__Work task__. Would you return the records below character for character, without any images?

__The data__.
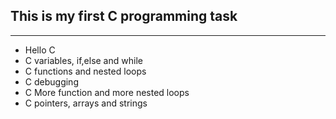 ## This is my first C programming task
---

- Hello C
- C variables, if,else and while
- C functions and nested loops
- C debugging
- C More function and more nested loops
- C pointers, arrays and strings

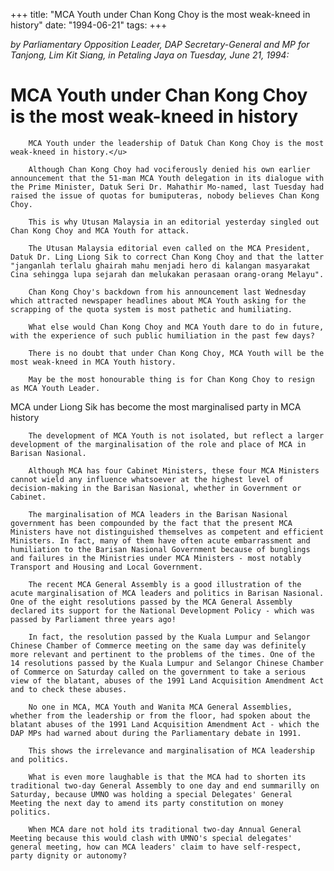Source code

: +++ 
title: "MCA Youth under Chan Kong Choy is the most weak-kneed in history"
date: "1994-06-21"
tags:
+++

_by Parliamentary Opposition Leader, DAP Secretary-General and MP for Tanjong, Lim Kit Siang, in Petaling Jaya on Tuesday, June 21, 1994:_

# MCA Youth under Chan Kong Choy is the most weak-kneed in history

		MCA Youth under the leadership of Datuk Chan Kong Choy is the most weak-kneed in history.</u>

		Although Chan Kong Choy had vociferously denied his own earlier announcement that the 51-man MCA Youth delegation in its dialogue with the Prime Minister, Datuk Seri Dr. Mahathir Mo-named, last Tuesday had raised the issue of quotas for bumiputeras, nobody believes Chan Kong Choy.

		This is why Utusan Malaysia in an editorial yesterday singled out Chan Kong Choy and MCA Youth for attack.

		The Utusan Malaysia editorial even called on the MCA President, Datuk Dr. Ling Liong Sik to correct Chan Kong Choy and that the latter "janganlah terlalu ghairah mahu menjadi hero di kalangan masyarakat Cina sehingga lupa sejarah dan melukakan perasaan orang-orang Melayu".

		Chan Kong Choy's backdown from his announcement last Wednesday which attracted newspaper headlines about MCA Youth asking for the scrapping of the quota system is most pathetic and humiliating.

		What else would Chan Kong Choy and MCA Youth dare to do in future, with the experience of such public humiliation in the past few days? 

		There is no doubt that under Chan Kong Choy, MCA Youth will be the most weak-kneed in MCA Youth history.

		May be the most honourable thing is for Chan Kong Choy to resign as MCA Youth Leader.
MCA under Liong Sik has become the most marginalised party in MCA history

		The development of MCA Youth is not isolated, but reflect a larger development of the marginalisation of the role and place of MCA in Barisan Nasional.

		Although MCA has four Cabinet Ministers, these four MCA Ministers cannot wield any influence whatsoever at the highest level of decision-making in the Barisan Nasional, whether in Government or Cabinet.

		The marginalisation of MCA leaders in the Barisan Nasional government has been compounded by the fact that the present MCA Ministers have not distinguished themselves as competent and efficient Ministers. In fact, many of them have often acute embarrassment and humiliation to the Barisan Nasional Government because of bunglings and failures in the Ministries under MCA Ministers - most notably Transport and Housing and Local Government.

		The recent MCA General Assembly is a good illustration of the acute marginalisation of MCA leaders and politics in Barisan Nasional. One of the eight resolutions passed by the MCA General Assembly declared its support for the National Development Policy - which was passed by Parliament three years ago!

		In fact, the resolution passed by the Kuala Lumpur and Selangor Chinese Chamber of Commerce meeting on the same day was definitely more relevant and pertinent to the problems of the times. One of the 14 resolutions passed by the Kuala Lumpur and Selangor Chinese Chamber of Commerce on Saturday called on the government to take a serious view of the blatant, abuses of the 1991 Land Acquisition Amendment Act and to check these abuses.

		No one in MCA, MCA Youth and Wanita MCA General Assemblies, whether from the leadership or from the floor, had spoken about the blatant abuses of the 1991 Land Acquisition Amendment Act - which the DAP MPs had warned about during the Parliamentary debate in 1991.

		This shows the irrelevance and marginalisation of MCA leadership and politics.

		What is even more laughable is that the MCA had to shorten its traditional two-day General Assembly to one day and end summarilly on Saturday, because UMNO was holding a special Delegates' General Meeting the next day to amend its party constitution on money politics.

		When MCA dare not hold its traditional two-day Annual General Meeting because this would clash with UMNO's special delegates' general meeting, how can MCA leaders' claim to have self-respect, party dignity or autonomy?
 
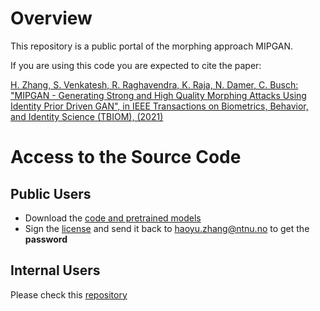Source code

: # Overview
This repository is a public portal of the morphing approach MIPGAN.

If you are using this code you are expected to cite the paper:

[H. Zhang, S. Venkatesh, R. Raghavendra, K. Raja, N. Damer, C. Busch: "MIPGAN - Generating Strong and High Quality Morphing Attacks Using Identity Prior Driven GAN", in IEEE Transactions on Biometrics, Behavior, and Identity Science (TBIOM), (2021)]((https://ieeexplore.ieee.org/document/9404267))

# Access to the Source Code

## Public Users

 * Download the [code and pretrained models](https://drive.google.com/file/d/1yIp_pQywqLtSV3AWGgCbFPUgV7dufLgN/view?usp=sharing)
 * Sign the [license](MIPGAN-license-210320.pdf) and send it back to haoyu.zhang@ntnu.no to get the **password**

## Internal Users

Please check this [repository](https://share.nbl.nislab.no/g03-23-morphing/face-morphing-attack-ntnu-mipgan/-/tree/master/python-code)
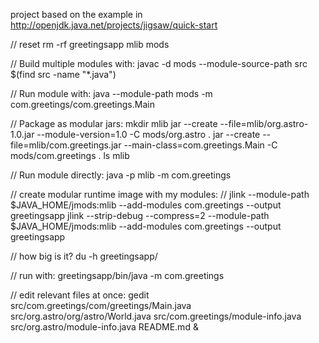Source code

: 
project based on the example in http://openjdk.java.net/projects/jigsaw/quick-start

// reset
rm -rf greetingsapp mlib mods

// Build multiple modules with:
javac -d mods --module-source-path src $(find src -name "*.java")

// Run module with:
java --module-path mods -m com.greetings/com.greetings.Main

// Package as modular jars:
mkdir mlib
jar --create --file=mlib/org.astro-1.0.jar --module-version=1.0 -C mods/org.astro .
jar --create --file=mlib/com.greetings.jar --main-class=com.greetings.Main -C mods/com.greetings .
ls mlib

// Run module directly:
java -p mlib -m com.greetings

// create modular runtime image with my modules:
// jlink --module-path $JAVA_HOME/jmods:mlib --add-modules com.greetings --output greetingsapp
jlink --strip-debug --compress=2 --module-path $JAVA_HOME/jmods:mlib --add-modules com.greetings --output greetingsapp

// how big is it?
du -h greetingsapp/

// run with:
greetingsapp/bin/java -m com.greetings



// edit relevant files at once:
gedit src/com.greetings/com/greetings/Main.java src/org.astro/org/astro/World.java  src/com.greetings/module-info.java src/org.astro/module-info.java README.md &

__Completed exercise__.
 ## This is my first C programming task
---

- Hello C
- C variables, if,else and while
- C functions and nested loops
- C debugging
- C More function and more nested loops
- C pointers, arrays and strings

Source code

: +++ 
title: "MCA Youth under Chan Kong Choy is the most weak-kneed in history"
date: "1994-06-21"
tags:
+++

_by Parliamentary Opposition Leader, DAP Secretary-General and MP for Tanjong, Lim Kit Siang, in Petaling Jaya on Tuesday, June 21, 1994:_

# MCA Youth under Chan Kong Choy is the most weak-kneed in history

		MCA Youth under the leadership of Datuk Chan Kong Choy is the most weak-kneed in history.</u>

		Although Chan Kong Choy had vociferously denied his own earlier announcement that the 51-man MCA Youth delegation in its dialogue with the Prime Minister, Datuk Seri Dr. Mahathir Mo-named, last Tuesday had raised the issue of quotas for bumiputeras, nobody believes Chan Kong Choy.

		This is why Utusan Malaysia in an editorial yesterday singled out Chan Kong Choy and MCA Youth for attack.

		The Utusan Malaysia editorial even called on the MCA President, Datuk Dr. Ling Liong Sik to correct Chan Kong Choy and that the latter "janganlah terlalu ghairah mahu menjadi hero di kalangan masyarakat Cina sehingga lupa sejarah dan melukakan perasaan orang-orang Melayu".

		Chan Kong Choy's backdown from his announcement last Wednesday which attracted newspaper headlines about MCA Youth asking for the scrapping of the quota system is most pathetic and humiliating.

		What else would Chan Kong Choy and MCA Youth dare to do in future, with the experience of such public humiliation in the past few days? 

		There is no doubt that under Chan Kong Choy, MCA Youth will be the most weak-kneed in MCA Youth history.

		May be the most honourable thing is for Chan Kong Choy to resign as MCA Youth Leader.
MCA under Liong Sik has become the most marginalised party in MCA history

		The development of MCA Youth is not isolated, but reflect a larger development of the marginalisation of the role and place of MCA in Barisan Nasional.

		Although MCA has four Cabinet Ministers, these four MCA Ministers cannot wield any influence whatsoever at the highest level of decision-making in the Barisan Nasional, whether in Government or Cabinet.

		The marginalisation of MCA leaders in the Barisan Nasional government has been compounded by the fact that the present MCA Ministers have not distinguished themselves as competent and efficient Ministers. In fact, many of them have often acute embarrassment and humiliation to the Barisan Nasional Government because of bunglings and failures in the Ministries under MCA Ministers - most notably Transport and Housing and Local Government.

		The recent MCA General Assembly is a good illustration of the acute marginalisation of MCA leaders and politics in Barisan Nasional. One of the eight resolutions passed by the MCA General Assembly declared its support for the National Development Policy - which was passed by Parliament three years ago!

		In fact, the resolution passed by the Kuala Lumpur and Selangor Chinese Chamber of Commerce meeting on the same day was definitely more relevant and pertinent to the problems of the times. One of the 14 resolutions passed by the Kuala Lumpur and Selangor Chinese Chamber of Commerce on Saturday called on the government to take a serious view of the blatant, abuses of the 1991 Land Acquisition Amendment Act and to check these abuses.

		No one in MCA, MCA Youth and Wanita MCA General Assemblies, whether from the leadership or from the floor, had spoken about the blatant abuses of the 1991 Land Acquisition Amendment Act - which the DAP MPs had warned about during the Parliamentary debate in 1991.

		This shows the irrelevance and marginalisation of MCA leadership and politics.

		What is even more laughable is that the MCA had to shorten its traditional two-day General Assembly to one day and end summarilly on Saturday, because UMNO was holding a special Delegates' General Meeting the next day to amend its party constitution on money politics.

		When MCA dare not hold its traditional two-day Annual General Meeting because this would clash with UMNO's special delegates' general meeting, how can MCA leaders' claim to have self-respect, party dignity or autonomy?
 
Source code

: # Overview
This repository is a public portal of the morphing approach MIPGAN.

If you are using this code you are expected to cite the paper:

[H. Zhang, S. Venkatesh, R. Raghavendra, K. Raja, N. Damer, C. Busch: "MIPGAN - Generating Strong and High Quality Morphing Attacks Using Identity Prior Driven GAN", in IEEE Transactions on Biometrics, Behavior, and Identity Science (TBIOM), (2021)]((https://ieeexplore.ieee.org/document/9404267))

# Access to the Source Code

## Public Users

 * Download the [code and pretrained models](https://drive.google.com/file/d/1yIp_pQywqLtSV3AWGgCbFPUgV7dufLgN/view?usp=sharing)
 * Sign the [license](MIPGAN-license-210320.pdf) and send it back to haoyu.zhang@ntnu.no to get the **password**

## Internal Users

Please check this [repository](https://share.nbl.nislab.no/g03-23-morphing/face-morphing-attack-ntnu-mipgan/-/tree/master/python-code)
Source code

: 
project based on the example in http://openjdk.java.net/projects/jigsaw/quick-start

// reset
rm -rf greetingsapp mlib mods

// Build multiple modules with:
javac -d mods --module-source-path src $(find src -name "*.java")

// Run module with:
java --module-path mods -m com.greetings/com.greetings.Main

// Package as modular jars:
mkdir mlib
jar --create --file=mlib/org.astro-1.0.jar --module-version=1.0 -C mods/org.astro .
jar --create --file=mlib/com.greetings.jar --main-class=com.greetings.Main -C mods/com.greetings .
ls mlib

// Run module directly:
java -p mlib -m com.greetings

// create modular runtime image with my modules:
// jlink --module-path $JAVA_HOME/jmods:mlib --add-modules com.greetings --output greetingsapp
jlink --strip-debug --compress=2 --module-path $JAVA_HOME/jmods:mlib --add-modules com.greetings --output greetingsapp

// how big is it?
du -h greetingsapp/

// run with:
greetingsapp/bin/java -m com.greetings



// edit relevant files at once:
gedit src/com.greetings/com/greetings/Main.java src/org.astro/org/astro/World.java  src/com.greetings/module-info.java src/org.astro/module-info.java README.md &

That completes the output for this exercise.